Os inquéritos das mortes dos quatro rapazes citados no início do texto continuam em andamento e em nenhum deles há indiciados, apesar de a polícia ter ouvido várias testemunhas que apontaram nomes suspeitos. Daniel devia para traficantes, e a mãe dele e um denunciante anônimo indicaram o nome do suposto assassino. Gustavo foi morto cerca de um mês após ter sofrido tentativa de homicídio. Em depoimentos, foram citados nome e sobrenome de criminosos envolvidos na morte. Jean Carlos era usuário de drogas, e por várias vezes seu pai pagou a dívida que tinha com traficantes. O pai de Alexander relatou que o filho usava e traficava, e citou o nome de três homens que teriam assassinado o filho.
Falta investigação
Segundo o pesquisador Luís Felipe Zilli do Nascimento, da Universidade Federal do Rio de Janeiro, não é possível tratar da mesma maneira todos os crimes relacionados a drogas. "Debaixo desse grande guarda-chuva de tráfico de drogas ocorrem desde crimes passionais até guerras de gangues, por disputas comerciais de ponto de drogas. É preciso separar e aprofundar cada caso." Na avaliação dele, é preciso investigar mais a fundo esses casos, pois a resolução deles vai contribuir para diminuir o número não só dos homicídios como de outros crimes que atingem toda a cidade.
Estado precisa estar presente em áreas violentas, dizem policiais
A análise da geografia do crime é uma das estratégias utilizadas pelas autoridades policiais. O comandante-geral da Polícia Militar do Paraná, coronel Roberson Luiz Bondaruk, especialista no assunto, confirma que nas áreas com pouca iluminação, terrenos abandonados e sem conservação há mais chance de acontecerem crimes mais violentos. "Nas áreas menos cuidadas, seja pelos moradores, seja pelo poder público, o criminoso sabe que há menos risco de ele ser denunciado."
Na opinião de Bondaruk, as áreas mais carentes precisam ter mais acesso a todo tipo de serviço público. "A criminalidade crônica não é decorrente do policiamento menos ostensivo. Ela tem uma relação forte com o ambiente." Mas, diz ele, enquanto não há uma reestruturação urbana, a polícia precisa atuar de forma intensa nessas áreas mais pobres, e por isso são feitas batidas policiais com frequência.

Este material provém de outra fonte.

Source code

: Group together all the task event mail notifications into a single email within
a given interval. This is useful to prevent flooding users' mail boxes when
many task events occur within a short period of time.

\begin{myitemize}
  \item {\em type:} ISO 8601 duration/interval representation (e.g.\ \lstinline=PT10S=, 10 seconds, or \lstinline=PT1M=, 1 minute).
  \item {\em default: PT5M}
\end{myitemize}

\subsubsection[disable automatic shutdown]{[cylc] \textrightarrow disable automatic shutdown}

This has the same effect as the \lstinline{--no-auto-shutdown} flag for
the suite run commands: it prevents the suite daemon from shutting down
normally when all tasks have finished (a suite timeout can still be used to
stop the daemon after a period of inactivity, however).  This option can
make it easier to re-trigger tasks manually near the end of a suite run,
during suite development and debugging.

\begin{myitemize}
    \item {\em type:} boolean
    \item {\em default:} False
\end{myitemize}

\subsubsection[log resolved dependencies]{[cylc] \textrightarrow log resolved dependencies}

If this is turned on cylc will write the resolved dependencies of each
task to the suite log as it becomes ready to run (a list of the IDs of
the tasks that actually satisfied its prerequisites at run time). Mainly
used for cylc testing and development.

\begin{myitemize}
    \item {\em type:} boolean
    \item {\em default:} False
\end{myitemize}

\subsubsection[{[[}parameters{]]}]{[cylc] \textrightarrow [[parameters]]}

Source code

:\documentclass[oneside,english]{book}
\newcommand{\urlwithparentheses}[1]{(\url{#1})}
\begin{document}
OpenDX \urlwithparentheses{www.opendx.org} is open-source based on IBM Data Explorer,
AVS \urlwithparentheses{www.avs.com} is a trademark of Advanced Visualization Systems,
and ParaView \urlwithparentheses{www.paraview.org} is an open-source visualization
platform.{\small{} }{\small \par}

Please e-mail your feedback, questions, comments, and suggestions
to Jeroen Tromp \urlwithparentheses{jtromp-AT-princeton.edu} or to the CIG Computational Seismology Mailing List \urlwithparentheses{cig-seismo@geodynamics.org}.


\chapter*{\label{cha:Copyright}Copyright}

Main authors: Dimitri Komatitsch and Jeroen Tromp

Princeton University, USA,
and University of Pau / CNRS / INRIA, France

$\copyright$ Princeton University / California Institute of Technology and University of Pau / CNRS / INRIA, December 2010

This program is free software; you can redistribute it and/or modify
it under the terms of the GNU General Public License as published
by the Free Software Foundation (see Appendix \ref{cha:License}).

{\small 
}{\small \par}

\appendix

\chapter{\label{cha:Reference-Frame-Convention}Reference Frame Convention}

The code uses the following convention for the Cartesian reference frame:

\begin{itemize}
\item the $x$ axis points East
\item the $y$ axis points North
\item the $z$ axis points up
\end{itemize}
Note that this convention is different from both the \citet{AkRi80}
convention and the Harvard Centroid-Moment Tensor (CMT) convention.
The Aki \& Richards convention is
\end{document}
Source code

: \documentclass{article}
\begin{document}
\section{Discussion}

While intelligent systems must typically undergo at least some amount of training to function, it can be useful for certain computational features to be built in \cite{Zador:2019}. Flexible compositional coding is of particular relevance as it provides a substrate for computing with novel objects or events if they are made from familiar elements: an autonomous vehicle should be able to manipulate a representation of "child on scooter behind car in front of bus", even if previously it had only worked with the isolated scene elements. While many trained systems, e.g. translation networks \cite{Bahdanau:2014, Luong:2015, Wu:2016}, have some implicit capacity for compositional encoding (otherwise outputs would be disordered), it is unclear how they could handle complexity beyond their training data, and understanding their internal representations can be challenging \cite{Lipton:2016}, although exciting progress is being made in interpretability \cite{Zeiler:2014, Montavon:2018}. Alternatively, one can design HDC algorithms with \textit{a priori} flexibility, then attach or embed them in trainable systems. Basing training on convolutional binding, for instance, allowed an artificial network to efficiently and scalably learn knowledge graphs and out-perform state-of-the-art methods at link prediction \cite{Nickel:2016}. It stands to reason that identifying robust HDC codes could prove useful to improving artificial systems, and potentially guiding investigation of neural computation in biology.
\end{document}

Em março de 2012, o governo estadual criou as Unidades Paraná Seguro (UPS) com o objetivo de levar mais segurança e serviços públicos nas áreas com maior criminalidade. Hoje há dez unidades em Curitiba, próximas dos locais com maior número de ocorrências. "A intenção é estabelecer um sistema de sustentabilidade social. Primeiro levamos o policiamento, e depois todas as esferas do poder público precisam prover os serviços básicos, criando na sociedade um sentimento de pertencimento", explica.
Problema nacional
O delegado Rubens Recalcatti, que comandou a Delegacia de Homicídios nos últimos dois anos, afirma que é necessária uma ação mais efetiva do poder público para que ocorra a diminuição no número de assassinatos.
Segundo ele, este é um problema nacional. "O país não avança nas questões básicas, como educação, saúde. Na verdade está até regredindo."
Avaliação semelhante é feita pela promotora Marcela Marinho Rodrigues, da Promotoria de Inquéritos Policiais de Crimes Dolosos Contra a Vida. Segundo ela, a repressão é importante, mas sozinha não resolve o problema da criminalidade. Para ela, é fundamental que o Estado atue para estruturar uma rede social estável para dar suporte a todas as famílias.